= Lurline Wailana McGregor =

American writer and filmmaker

Lurline Wailana McGregor is a writer, filmmaker, administrator and paddler from Hawaii.

McGregor's ancestors were Hawaiian, Chinese, and Scottish. She was named after the ocean liner , where her parents first met.

In 1986 McGregor joined the staff of Senator Daniel Inouye where she focused on Native American issues.

McGregor has been active in sailing and paddling since the 1990s. She filmed a documentary about her journey aboard the Hōkūleʻa, a double hulled voyaging canoe. The 58 minute film was shown at the 2001 Newport Beach Film Festival.

Later she was CEO and president of 'Ōlelo Community Television, a non-profit access-provider in O'ahu, where she helped establish NATV 53, a channel for native Hawaiian content.

In 2008 she authored Between the Deep Blue Sea and Me.

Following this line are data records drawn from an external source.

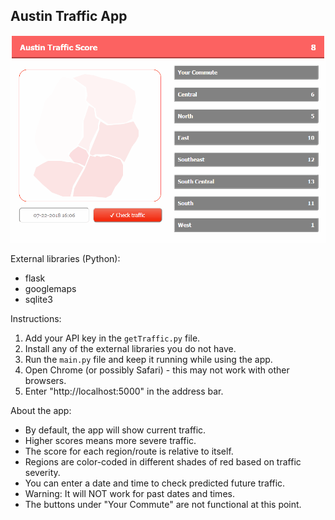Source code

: ## Austin Traffic App

![app](/app.gif)


External libraries (Python):
- flask
- googlemaps
- sqlite3

Instructions:
1. Add your API key in the `getTraffic.py` file.
2. Install any of the external libraries you do not have.
3. Run the `main.py` file and keep it running while using the app.
4. Open Chrome (or possibly Safari) - this may not work with other browsers.
5. Enter "http://localhost:5000" in the address bar.

About the app:
- By default, the app will show current traffic.
- Higher scores means more severe traffic.
- The score for each region/route is relative to itself.
- Regions are color-coded in different shades of red based on traffic severity.
- You can enter a date and time to check predicted future traffic.
- Warning: It will NOT work for past dates and times.
- The buttons under "Your Commute" are not functional at this point.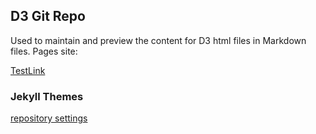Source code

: ## D3 Git Repo

Used to maintain and preview the content for D3 html files in Markdown files.
Pages site: 

[TestLink](https://github.com/AMNakamura/D3/blob/master/raw/BreakingBadCoOccurrence.html)


### Jekyll Themes

[repository settings](https://github.com/AMNakamura/D3/settings/pages)

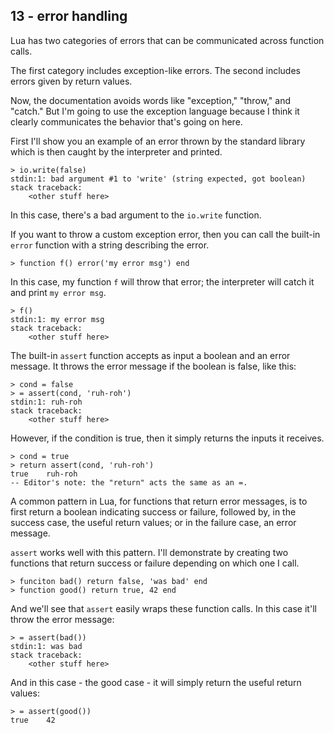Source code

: ## 13 - error handling

<!-- 13.1 error categories and the error function -->

Lua has two categories of errors that can be communicated
across function calls.

The first category includes exception-like errors.
The second includes errors given by return values.

Now, the documentation avoids words like "exception," "throw,"
and "catch." But I'm going to use the exception language because
I think it clearly communicates the behavior that's going on here.

First I'll show you an example of an error thrown by the
standard library
which is then caught by the interpreter and printed.

    > io.write(false)
    stdin:1: bad argument #1 to 'write' (string expected, got boolean)
    stack traceback:
        <other stuff here>

In this case, there's a bad argument to the `io.write` function.

If you want to throw a custom exception error, then you
can call the built-in `error` function with a string
describing the error.

    > function f() error('my error msg') end

In this case, my function `f` will throw that error;
the interpreter will catch it and print `my error msg`.

    > f()
    stdin:1: my error msg
    stack traceback:
        <other stuff here>

<!-- 13.2 the assert function -->

The built-in `assert` function accepts as input a boolean
and an error message.
It throws the error message if the boolean is false, like this:

    > cond = false
    > = assert(cond, 'ruh-roh')
    stdin:1: ruh-roh
    stack traceback:
        <other stuff here>

However, if the condition is true, then it simply returns
the inputs it receives.

    > cond = true
    > return assert(cond, 'ruh-roh')
    true    ruh-roh
    -- Editor's note: the "return" acts the same as an =.

A common pattern in Lua, for functions that return error
messages, is to first return a boolean indicating success or
failure, followed by, in the success case, the useful return
values; or in the failure case, an error message.

`assert` works well with this pattern.
I'll demonstrate by creating two functions that return
success or failure depending on which one I call.

    > funciton bad() return false, 'was bad' end
    > function good() return true, 42 end

And we'll see that
`assert` easily wraps these function calls.
In this case it'll throw the error message:

    > = assert(bad())
    stdin:1: was bad
    stack traceback:
        <other stuff here>

And in this case - the good case - it will simply
return the useful return values:

    > = assert(good())
    true    42

<!-- 13.3 the pcall function -->

<!-- 13.4 the xpcall function -->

The hopeful novel was inspired by the New Zealand film Whale Rider and tells of a Hawaiian-born anthropologist forced to choose between her career on the mainland and her ancestral responsibilities. It deals with themes of activism, politics, and the Hawaiian sovereignty movement. Despite the adult protagonist, the novel appeals to young adult readers and won the 2010 American Indian Youth Literature Award for Best Young Adult Book.